Archive for the ‘Data Clustering’ Category

XML data clustering: An overview

Saturday, February 25th, 2012

XML data clustering: An overview by Alsayed Algergawy, Marco Mesiti, Richi Nayak, and Gunter Saake.

Abstract:

In the last few years we have observed a proliferation of approaches for clustering XML documents and schemas based on their structure and content. The presence of such a huge amount of approaches is due to the different applications requiring the clustering of XML data. These applications need data in the form of similar contents, tags, paths, structures, and semantics. In this article, we first outline the application contexts in which clustering is useful, then we survey approaches so far proposed relying on the abstract representation of data (instances or schema), on the identified similarity measure, and on the clustering algorithm. In this presentation, we aim to draw a taxonomy in which the current approaches can be classified and compared. We aim at introducing an integrated view that is useful when comparing XML data clustering approaches, when developing a new clustering algorithm, and when implementing an XML clustering component. Finally, the article moves into the description of future trends and research issues that still need to be faced.

I thought this survey article would be of particular interest since it covers the syntax and semantics of XML that contains data.

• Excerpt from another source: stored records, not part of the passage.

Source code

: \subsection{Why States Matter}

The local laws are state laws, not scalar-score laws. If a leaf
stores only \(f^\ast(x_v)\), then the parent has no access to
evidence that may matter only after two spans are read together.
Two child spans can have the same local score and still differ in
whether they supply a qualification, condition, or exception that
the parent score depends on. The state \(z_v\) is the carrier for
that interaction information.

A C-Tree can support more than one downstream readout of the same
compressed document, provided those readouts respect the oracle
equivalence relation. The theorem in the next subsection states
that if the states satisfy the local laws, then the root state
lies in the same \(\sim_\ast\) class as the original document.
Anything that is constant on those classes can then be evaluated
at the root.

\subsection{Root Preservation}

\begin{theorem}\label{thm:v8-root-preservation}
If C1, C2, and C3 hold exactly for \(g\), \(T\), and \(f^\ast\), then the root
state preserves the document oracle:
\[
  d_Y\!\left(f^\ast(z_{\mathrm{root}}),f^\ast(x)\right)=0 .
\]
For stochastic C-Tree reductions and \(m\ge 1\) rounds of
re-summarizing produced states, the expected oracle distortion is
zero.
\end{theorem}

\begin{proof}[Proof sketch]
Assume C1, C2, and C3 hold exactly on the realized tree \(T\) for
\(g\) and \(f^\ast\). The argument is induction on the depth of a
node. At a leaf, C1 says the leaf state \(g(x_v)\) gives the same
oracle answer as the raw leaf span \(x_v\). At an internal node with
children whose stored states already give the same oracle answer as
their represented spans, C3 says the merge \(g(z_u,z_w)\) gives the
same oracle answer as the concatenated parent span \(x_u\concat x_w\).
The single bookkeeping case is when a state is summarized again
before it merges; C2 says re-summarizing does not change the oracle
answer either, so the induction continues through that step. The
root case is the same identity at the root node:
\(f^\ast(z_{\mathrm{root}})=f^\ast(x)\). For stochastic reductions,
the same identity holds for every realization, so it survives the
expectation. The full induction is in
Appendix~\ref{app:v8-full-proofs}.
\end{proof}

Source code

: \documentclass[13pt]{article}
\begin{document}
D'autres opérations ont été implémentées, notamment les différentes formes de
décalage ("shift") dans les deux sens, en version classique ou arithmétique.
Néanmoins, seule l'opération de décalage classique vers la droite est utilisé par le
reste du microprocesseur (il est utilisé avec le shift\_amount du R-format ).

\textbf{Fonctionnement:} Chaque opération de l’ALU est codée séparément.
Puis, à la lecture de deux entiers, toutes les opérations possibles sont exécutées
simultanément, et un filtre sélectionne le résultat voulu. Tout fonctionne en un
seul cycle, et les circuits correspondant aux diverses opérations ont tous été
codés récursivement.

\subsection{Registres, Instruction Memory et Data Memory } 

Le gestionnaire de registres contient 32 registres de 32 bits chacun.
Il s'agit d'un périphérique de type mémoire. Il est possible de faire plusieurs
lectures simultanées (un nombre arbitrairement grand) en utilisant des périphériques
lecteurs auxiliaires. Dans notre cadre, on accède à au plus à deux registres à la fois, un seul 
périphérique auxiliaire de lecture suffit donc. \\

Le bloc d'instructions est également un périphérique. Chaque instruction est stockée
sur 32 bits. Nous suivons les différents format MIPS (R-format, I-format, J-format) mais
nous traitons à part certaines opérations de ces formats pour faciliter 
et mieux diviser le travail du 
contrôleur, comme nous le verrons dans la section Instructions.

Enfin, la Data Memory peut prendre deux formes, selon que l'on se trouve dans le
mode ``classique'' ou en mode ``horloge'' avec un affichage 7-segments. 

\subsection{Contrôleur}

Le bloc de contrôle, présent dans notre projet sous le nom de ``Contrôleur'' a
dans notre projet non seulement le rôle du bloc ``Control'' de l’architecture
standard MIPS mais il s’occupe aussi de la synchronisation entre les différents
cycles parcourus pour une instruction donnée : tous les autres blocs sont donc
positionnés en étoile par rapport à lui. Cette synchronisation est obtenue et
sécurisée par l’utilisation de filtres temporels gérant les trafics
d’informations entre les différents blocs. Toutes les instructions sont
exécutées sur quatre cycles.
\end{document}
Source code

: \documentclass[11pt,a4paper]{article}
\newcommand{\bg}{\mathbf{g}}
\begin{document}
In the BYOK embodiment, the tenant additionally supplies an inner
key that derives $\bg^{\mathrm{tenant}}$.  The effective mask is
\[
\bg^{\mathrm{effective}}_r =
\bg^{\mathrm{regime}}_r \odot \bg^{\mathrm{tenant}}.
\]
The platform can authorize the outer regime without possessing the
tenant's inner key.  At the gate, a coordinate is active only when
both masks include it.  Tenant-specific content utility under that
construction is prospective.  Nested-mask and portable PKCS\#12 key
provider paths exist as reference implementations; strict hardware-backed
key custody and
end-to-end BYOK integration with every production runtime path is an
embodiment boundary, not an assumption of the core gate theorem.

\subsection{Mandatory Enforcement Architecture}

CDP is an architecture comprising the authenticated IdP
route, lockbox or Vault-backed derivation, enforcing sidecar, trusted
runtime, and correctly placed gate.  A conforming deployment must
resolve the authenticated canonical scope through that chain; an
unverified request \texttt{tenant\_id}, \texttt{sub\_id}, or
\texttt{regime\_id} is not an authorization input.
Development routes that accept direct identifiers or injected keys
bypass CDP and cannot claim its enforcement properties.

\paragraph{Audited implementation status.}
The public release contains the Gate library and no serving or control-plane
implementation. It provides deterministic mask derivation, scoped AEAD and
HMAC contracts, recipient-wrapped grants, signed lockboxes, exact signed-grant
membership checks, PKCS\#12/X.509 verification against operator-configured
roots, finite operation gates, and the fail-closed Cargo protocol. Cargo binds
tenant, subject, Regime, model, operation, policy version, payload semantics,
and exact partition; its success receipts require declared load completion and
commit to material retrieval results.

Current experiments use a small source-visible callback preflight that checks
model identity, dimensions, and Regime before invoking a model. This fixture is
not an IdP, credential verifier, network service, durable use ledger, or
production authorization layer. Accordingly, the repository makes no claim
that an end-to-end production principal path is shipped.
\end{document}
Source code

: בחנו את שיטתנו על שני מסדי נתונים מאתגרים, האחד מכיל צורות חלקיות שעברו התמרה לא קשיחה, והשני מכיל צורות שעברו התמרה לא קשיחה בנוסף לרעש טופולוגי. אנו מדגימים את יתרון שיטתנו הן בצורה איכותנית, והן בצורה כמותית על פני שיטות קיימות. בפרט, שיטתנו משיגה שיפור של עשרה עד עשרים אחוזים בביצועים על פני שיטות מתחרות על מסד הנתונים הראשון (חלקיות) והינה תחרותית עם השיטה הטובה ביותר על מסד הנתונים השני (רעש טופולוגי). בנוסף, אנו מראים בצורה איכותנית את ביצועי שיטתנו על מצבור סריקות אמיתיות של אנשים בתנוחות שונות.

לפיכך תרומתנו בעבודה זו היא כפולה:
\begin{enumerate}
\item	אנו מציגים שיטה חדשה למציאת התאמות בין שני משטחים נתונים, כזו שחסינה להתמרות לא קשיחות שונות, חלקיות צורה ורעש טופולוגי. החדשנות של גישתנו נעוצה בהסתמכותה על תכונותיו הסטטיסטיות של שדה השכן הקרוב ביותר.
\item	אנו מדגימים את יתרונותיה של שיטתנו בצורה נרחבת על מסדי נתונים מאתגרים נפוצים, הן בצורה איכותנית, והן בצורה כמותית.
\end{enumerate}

Not to mention that our old friend, heterogeneous data, isn’t far behind:

Since XML data are engineered by different people, they often have different structural and terminological heterogeneities. The integration of heterogeneous data sources requires many tools for organizing and making their structure and content homogeneous. XML data integration is a complex activity that involves reconciliation at different levels: (1) at schema level, reconciling different representations of the same entity or property, and (2) at instance level, determining if different objects coming from different sources represent the same real-world entity. Moreover, the integration of Web data increases the integration process challenges in terms of heterogeneity of data. Such data come from different resources and it is quite hard to identify the relationship with the business subjects. Therefore, a first step in integrating XML data is to find clusters of the XML data that are similar in semantics and structure [Lee et al. 2002; Viyanon et al. 2008]. This allows system integrators to concentrate on XML data within each cluster. We remark that reconciling similar XML data is an easier task than reconciling XML data that are different in structures and semantics, since the later involves more restructuring. (emphasis added)

Two comments to bear in mind while reading this paper.

First, print our or photocopy Table II on page 35, “Features of XML Clustering Approaches.” It will be a handy reminder/guide as you read the coverage of the various techniques.

Second, on the last page, page 41, note that the article was accepted in October of 2009 but not published until October of 2011. It’s great that the ACM has an abundance of excellent survey articles but a two year delay is publication is unreasonable.

Surveys in rapidly developing fields are of most interest when they are timely. Electronic publication upon final acceptance should be the rule at an organization such as the ACM.